📂 Diseases
cerebral folate receptor alpha deficiency — Definition
Serebral folat reseptör alfa eksikliği / cerebral folate receptor alpha deficiency
Cerebral folate receptor alpha deficiency is a rare neurometabolic disease caused by mutations in the FOLR1 gene, which plays a critical role in folate transport in the brain. This condition negatively affects neurological development by leading to low levels of folate in the brain fluid. Clinical findings include epilepsy that begins in infancy, developmental regression, hypotonia, ataxia, and progressive neurological deterioration. Folinic acid supplementation in treatment can alleviate symptoms but cannot completely stop the progression of the disease.
Frequently Asked Questions
❓ What is Serebral folat reseptör alfa eksikliği?

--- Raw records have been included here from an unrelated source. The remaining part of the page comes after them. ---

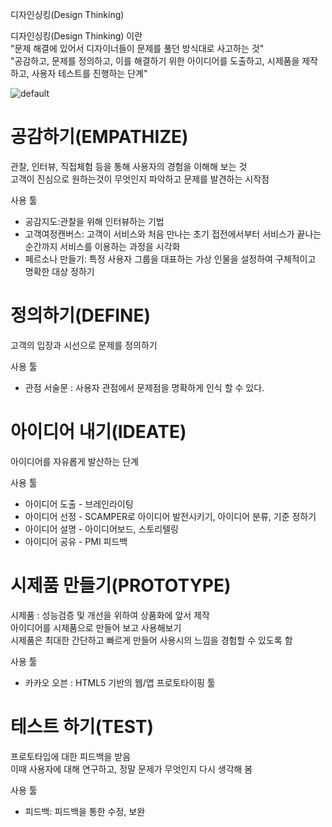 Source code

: 
디자인싱킹(Design Thinking)

디자인싱킹(Design Thinking) 이란 <br>
"문제 해결에 있어서 디자이너들이 문제를 풀던 방식대로 사고하는 것" <br>
"공감하고, 문제를 정의하고, 이를 해결하기 위한 아이디어를 도출하고, 시제품을 제작하고, 사용자 테스트를 진행하는 단계" <br>


![default](https://user-images.githubusercontent.com/46041397/50435701-c086a400-0925-11e9-8323-006a4ca83fa0.jpg)

# 공감하기(EMPATHIZE)

관찰, 인터뷰, 직접체험 등을 통해 사용자의 경험을 이해해 보는 것  
고객이 진심으로 원하는것이 무엇인지 파악하고 문제를 발견하는 시작점

사용 툴  
* 공감지도:관찰을 위해 인터뷰하는 기법  
* 고객여정캔버스: 고객이 서비스와 처음 만나는 초기 접전에서부터 서비스가 끝나는 순간까지 서비스를 이용하는 과정을 시각화  
* 페르소나 만들기: 특정 사용자 그룹을 대표하는 가상 인물을 설정하여 구체적이고 명확한 대상 정하기  


# 정의하기(DEFINE)

고객의 입장과 시선으로 문제를 정의하기

사용 툴  
* 관점 서술문 : 사용자 관점에서 문제점을 명확하게 인식 할 수 있다.  


# 아이디어 내기(IDEATE)

아이디어를 자유롭게 발산하는 단계 

사용 툴  
* 아이디어 도출 - 브레인라이팅  
* 아이디어 선정 - SCAMPER로 아이디어 발전시키기, 아이디어 분류, 기준 정하기  
* 아이디어 설명 - 아이디어보드, 스토리텔링  
* 아이디어 공유 - PMI 피드백  


# 시제품 만들기(PROTOTYPE)
 
시제품 : 성능검증 및 개선을 위하여 상품화에 앞서 제작  
아이디어를 시제품으로 만들어 보고 사용해보기  
시제품은 최대한 간단하고 빠르게 만들어 사용시의 느낌을 경험할 수 있도록 함  
  
사용 툴  
* 카카오 오븐 : HTML5 기반의 웹/앱 프로토타이핑 툴


# 테스트 하기(TEST)
 
프로토타입에 대한 피드백을 받음  
이때 사용자에 대해 연구하고, 정말 문제가 무엇인지 다시 생각해 봄  

사용 툴  
* 피드백: 피드백을 통한 수정, 보완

Serebral folat reseptör alfa eksikliği; cerebral folate receptor alpha deficiency is a rare neurometabolic disease caused by mutations in the FOLR1 gene, which plays a critical role in folate transport in the brain. This condition negatively affects neurological development by leading to low levels of folate in the brain fluid. Clinical findings include epilepsy that begins in infancy, developmental regression, hypotonia, ataxia, and progressive neurological deterioration. Folinic acid supplementation in treatment can alleviate symptoms but cannot completely stop the progression of the disease.
❓ What is cerebral folate receptor alpha deficiency in Turkish?
The Turkish equivalent of "cerebral folate receptor alpha deficiency" is Serebral folat reseptör alfa eksikliği.
❓ Which medical field is Serebral folat reseptör alfa eksikliği related to?
This term belongs to the Diseases category.